EXERCISE DIRECTIONS: From the entries that follow, copy exactly the lines beginning at the line holding "No se sorprenda" and continuing through the line holding "solo un minuto...](debug-on-emulator-images/please-wait.png)".

[Stored data]
※
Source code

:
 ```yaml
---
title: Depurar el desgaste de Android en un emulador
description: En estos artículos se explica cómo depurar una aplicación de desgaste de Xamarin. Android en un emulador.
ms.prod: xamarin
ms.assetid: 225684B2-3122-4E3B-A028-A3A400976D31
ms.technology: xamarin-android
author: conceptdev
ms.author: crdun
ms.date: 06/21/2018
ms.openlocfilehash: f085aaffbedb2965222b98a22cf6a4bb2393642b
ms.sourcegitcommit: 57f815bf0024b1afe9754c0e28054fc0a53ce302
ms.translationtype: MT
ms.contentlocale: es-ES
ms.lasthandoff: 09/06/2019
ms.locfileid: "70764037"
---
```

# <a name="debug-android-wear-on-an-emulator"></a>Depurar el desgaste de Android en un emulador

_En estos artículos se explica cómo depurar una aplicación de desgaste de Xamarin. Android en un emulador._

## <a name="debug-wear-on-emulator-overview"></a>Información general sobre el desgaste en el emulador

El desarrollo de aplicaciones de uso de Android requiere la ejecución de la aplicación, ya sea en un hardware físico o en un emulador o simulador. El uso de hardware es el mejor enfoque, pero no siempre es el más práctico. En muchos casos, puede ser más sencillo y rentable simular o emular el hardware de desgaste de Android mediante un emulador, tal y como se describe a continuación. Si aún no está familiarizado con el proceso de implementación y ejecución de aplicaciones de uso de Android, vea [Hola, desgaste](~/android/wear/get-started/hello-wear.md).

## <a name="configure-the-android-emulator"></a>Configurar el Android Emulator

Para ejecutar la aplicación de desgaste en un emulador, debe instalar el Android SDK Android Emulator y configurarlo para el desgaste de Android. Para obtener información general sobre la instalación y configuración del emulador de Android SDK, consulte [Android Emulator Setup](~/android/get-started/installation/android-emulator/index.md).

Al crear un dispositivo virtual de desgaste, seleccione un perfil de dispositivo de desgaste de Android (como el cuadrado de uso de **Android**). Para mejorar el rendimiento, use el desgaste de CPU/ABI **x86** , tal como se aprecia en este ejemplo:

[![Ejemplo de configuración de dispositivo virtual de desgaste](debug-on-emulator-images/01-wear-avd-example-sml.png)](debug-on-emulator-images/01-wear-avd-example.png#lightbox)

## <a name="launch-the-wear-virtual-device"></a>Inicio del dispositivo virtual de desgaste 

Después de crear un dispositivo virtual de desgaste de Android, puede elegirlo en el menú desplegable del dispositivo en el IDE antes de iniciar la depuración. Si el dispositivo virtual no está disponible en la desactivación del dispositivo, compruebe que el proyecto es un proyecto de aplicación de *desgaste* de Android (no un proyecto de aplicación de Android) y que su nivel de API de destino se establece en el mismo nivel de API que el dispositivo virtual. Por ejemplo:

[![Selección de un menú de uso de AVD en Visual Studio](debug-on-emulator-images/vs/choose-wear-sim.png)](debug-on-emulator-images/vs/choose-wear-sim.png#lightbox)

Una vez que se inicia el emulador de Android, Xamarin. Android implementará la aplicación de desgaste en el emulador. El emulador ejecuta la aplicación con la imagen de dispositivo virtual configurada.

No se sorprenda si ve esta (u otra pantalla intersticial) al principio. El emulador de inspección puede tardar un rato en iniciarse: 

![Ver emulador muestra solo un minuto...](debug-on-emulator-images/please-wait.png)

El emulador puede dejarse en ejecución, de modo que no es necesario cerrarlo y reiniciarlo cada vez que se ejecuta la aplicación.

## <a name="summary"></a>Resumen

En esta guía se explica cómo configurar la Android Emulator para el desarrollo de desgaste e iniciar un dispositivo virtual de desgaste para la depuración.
※
TASK SOLUTION:
No se sorprenda si ve esta (u otra pantalla intersticial) al principio. El emulador de inspección puede tardar un rato en iniciarse: 

![Ver emulador muestra solo un minuto...](debug-on-emulator-images/please-wait.png)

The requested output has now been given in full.